- WHAT THIS TASK INVOLVES -
Every line that holds the word "preferencias" needs to be copied from the data below.

SUPPLIED DATA: Begin

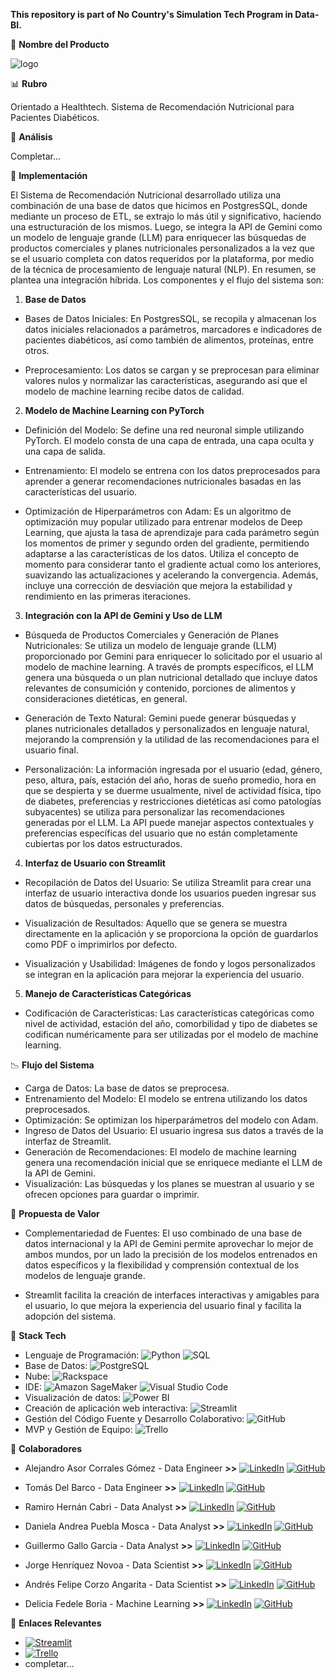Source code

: **This repository is part of No Country's Simulation Tech Program in Data-BI.**

💎 **Nombre del Producto**

![logo](https://github.com/No-Country-simulation/s16-19-ft-data-bi/blob/bf4bb2563273080a8798ecab892a77b0c960606b/DH.png)

📊 **Rubro**

Orientado a Healthtech. Sistema de Recomendación Nutricional para Pacientes Diabéticos.

🍏 **Análisis**

Completar...

🍏 **Implementación**

El Sistema de Recomendación Nutricional desarrollado utiliza una combinación de una base de datos que hicimos en PostgresSQL, donde mediante un proceso de ETL, se extrajo lo más útil y significativo, haciendo una estructuración de los mismos. Luego, se integra la API de Gemini como un modelo de lenguaje grande (LLM) para enriquecer las búsquedas de productos comerciales y planes nutricionales personalizados a la vez que se el usuario completa con datos requeridos por la plataforma, por medio de la técnica de procesamiento de lenguaje natural (NLP). En resumen, se plantea una integración híbrida. Los componentes y el flujo del sistema son:

1. **Base de Datos**

- Bases de Datos Iniciales: En PostgresSQL, se recopila y almacenan los datos iniciales relacionados a parámetros, marcadores e indicadores de pacientes diabéticos, así como también de alimentos, proteínas, entre otros.

- Preprocesamiento: Los datos se cargan y se preprocesan para eliminar valores nulos y normalizar las características, asegurando así que el modelo de machine learning recibe datos de calidad.

2. **Modelo de Machine Learning con PyTorch**

- Definición del Modelo: Se define una red neuronal simple utilizando PyTorch. El modelo consta de una capa de entrada, una capa oculta y una capa de salida.

- Entrenamiento: El modelo se entrena con los datos preprocesados para aprender a generar recomendaciones nutricionales basadas en las características del usuario.

- Optimización de Hiperparámetros con Adam: Es un algoritmo de optimización muy popular utilizado para entrenar modelos de Deep Learning, que ajusta la tasa de aprendizaje para cada parámetro según los momentos de primer y segundo orden del gradiente, permitiendo adaptarse a las características de los datos. Utiliza el concepto de momento para considerar tanto el gradiente actual como los anteriores, suavizando las actualizaciones y acelerando la convergencia. Además, incluye una corrección de desviación que mejora la estabilidad y rendimiento en las primeras iteraciones.

3. **Integración con la API de Gemini y Uso de LLM**

- Búsqueda de Productos Comerciales y Generación de Planes Nutricionales: Se utiliza un modelo de lenguaje grande (LLM) proporcionado por Gemini para enriquecer lo solicitado por el usuario al modelo de machine learning. A través de prompts específicos, el LLM genera una búsqueda o un plan nutricional detallado que incluye datos relevantes de consumición y contenido, porciones de alimentos y consideraciones dietéticas, en general.

- Generación de Texto Natural: Gemini puede generar búsquedas y planes nutricionales detallados y personalizados en lenguaje natural, mejorando la comprensión y la utilidad de las recomendaciones para el usuario final.

- Personalización: La información ingresada por el usuario (edad, género, peso, altura, país, estación del año, horas de sueño promedio, hora en que se despierta y se duerme usualmente, nivel de actividad física, tipo de diabetes, preferencias y restricciones dietéticas así como patologías subyacentes) se utiliza para personalizar las recomendaciones generadas por el LLM. La API puede manejar aspectos contextuales y preferencias específicas del usuario que no están completamente cubiertas por los datos estructurados.

4. **Interfaz de Usuario con Streamlit**

- Recopilación de Datos del Usuario: Se utiliza Streamlit para crear una interfaz de usuario interactiva donde los usuarios pueden ingresar sus datos de búsquedas, personales y preferencias.

- Visualización de Resultados: Aquello que se genera se muestra directamente en la aplicación y se proporciona la opción de guardarlos como PDF o imprimirlos por defecto.

- Visualización y Usabilidad: Imágenes de fondo y logos personalizados se integran en la aplicación para mejorar la experiencia del usuario.

5. **Manejo de Características Categóricas**

- Codificación de Características: Las características categóricas como nivel de actividad, estación del año, comorbilidad y tipo de diabetes se codifican numéricamente para ser utilizadas por el modelo de machine learning.

📉 **Flujo del Sistema**

- Carga de Datos: La base de datos se preprocesa.
- Entrenamiento del Modelo: El modelo se entrena utilizando los datos preprocesados.
- Optimización: Se optimizan los hiperparámetros del modelo con Adam.
- Ingreso de Datos del Usuario: El usuario ingresa sus datos a través de la interfaz de Streamlit.
- Generación de Recomendaciones: El modelo de machine learning genera una recomendación inicial que se enriquece mediante el LLM de la API de Gemini.
- Visualización: Las búsquedas y los planes se muestran al usuario y se ofrecen opciones para guardar o imprimir.

🦾 **Propuesta de Valor**

- Complementariedad de Fuentes: El uso combinado de una base de datos internacional y la API de Gemini permite aprovechar lo mejor de ambos mundos, por un lado la precisión de los modelos entrenados en datos específicos y la flexibilidad y comprensión contextual de los modelos de lenguaje grande.

- Streamlit facilita la creación de interfaces interactivas y amigables para el usuario, lo que mejora la experiencia del usuario final y facilita la adopción del sistema.

🤖 **Stack Tech**

- Lenguaje de Programación: ![Python](https://img.shields.io/badge/Python-3776AB?logo=python&logoColor=white) ![SQL](https://img.shields.io/badge/SQL-4479A1?logo=sql&logoColor=white)
- Base de Datos: ![PostgreSQL](https://img.shields.io/badge/PostgreSQL-336791?logo=postgresql&logoColor=white)
- Nube: ![Rackspace](https://img.shields.io/badge/Rackspace-000000?logo=rackspace&logoColor=white)
- IDE: ![Amazon SageMaker](https://img.shields.io/badge/Amazon_SageMaker-232F3E?logo=amazon&logoColor=white) ![Visual Studio Code](https://img.shields.io/badge/Visual_Studio_Code-007ACC?logo=visual-studio-code&logoColor=white)
- Visualización de datos: ![Power BI](https://img.shields.io/badge/Power_BI-F2C811?logo=power-bi&logoColor=white)
- Creación de aplicación web interactiva: ![Streamlit](https://img.shields.io/badge/Streamlit-FF4B4B?logo=streamlit&logoColor=white)
- Gestión del Código Fuente y Desarrollo Colaborativo: ![GitHub](https://img.shields.io/badge/GitHub-100000?logo=github&logoColor=white)
- MVP y Gestión de Equipo: ![Trello](https://img.shields.io/badge/Trello-0079BF?logo=trello&logoColor=white)

🧩 **Colaboradores**

- Alejandro Asor Corrales Gómez - Data Engineer **>>** [![LinkedIn](https://img.shields.io/badge/LinkedIn-0077B5?logo=linkedin&logoColor=white)](https://www.linkedin.com/in/aacg/) [![GitHub](https://img.shields.io/badge/GitHub-100000?logo=github&logoColor=white)](https://github.com/AlejandroAsor/)

- Tomás Del Barco - Data Engineer **>>** [![LinkedIn](https://img.shields.io/badge/LinkedIn-0077B5?logo=linkedin&logoColor=white)](https://www.linkedin.com/in/tomás-del-barco-b74337229/) [![GitHub](https://img.shields.io/badge/GitHub-100000?logo=github&logoColor=white)](https://github.com/tDelbarco/)

- Ramiro Hernán Cabri - Data Analyst **>>** [![LinkedIn](https://img.shields.io/badge/LinkedIn-0077B5?logo=linkedin&logoColor=white)](https://www.linkedin.com/in/ramiro-hernan-cabri-93063523b/) [![GitHub](https://img.shields.io/badge/GitHub-100000?logo=github&logoColor=white)](https://github.com/RamiroCabri1/)

- Daniela Andrea Puebla Mosca - Data Analyst **>>** [![LinkedIn](https://img.shields.io/badge/LinkedIn-0077B5?logo=linkedin&logoColor=white)](https://www.linkedin.com/in/daniela-pueblam31) [![GitHub](https://img.shields.io/badge/GitHub-100000?logo=github&logoColor=white)](https://github.com/Danny3431/)

- Guillermo Gallo García - Data Analyst **>>** [![LinkedIn](https://img.shields.io/badge/LinkedIn-0077B5?logo=linkedin&logoColor=white)](https://www.linkedin.com/in/guillermo-patricio-gallo-garcia-0a3bb3bb/) [![GitHub](https://img.shields.io/badge/GitHub-100000?logo=github&logoColor=white)](https://github.com/Galo0000/)

- Jorge Henríquez Novoa - Data Scientist **>>** [![LinkedIn](https://img.shields.io/badge/LinkedIn-0077B5?logo=linkedin&logoColor=white)](https://www.linkedin.com/in/jorge-henriquez-novoa) [![GitHub](https://img.shields.io/badge/GitHub-100000?logo=github&logoColor=white)](https://github.com/jorgea-hn/)

- Andrés Felipe Corzo Angarita - Data Scientist **>>** [![LinkedIn](https://img.shields.io/badge/LinkedIn-0077B5?logo=linkedin&logoColor=white)](https://www.linkedin.com/in/andres-felipe-corzo-angarita/) [![GitHub](https://img.shields.io/badge/GitHub-100000?logo=github&logoColor=white)](https://github.com/AndresFCA/)

- Delicia Fedele Boria - Machine Learning **>>** [![LinkedIn](https://img.shields.io/badge/LinkedIn-0077B5?logo=linkedin&logoColor=white)](https://www.linkedin.com/in/deliciafedeleboria/) [![GitHub](https://img.shields.io/badge/GitHub-100000?logo=github&logoColor=white)](https://github.com/defedeleboria/)

🔗 **Enlaces Relevantes**

- [![Streamlit](https://img.shields.io/badge/Streamlit-FF4B4B?logo=streamlit&logoColor=white)](diabeat-healthcare.streamlit.app)
- [![Trello](https://img.shields.io/badge/Trello-0079BF?logo=trello&logoColor=white)](https://trello.com/b/nGylF9YE/s16-19-databi)
- completar...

SUPPLIED DATA: End

- YOUR RESPONSE -
- Personalización: La información ingresada por el usuario (edad, género, peso, altura, país, estación del año, horas de sueño promedio, hora en que se despierta y se duerme usualmente, nivel de actividad física, tipo de diabetes, preferencias y restricciones dietéticas así como patologías subyacentes) se utiliza para personalizar las recomendaciones generadas por el LLM. La API puede manejar aspectos contextuales y preferencias específicas del usuario que no están completamente cubiertas por los datos estructurados.
- Recopilación de Datos del Usuario: Se utiliza Streamlit para crear una interfaz de usuario interactiva donde los usuarios pueden ingresar sus datos de búsquedas, personales y preferencias.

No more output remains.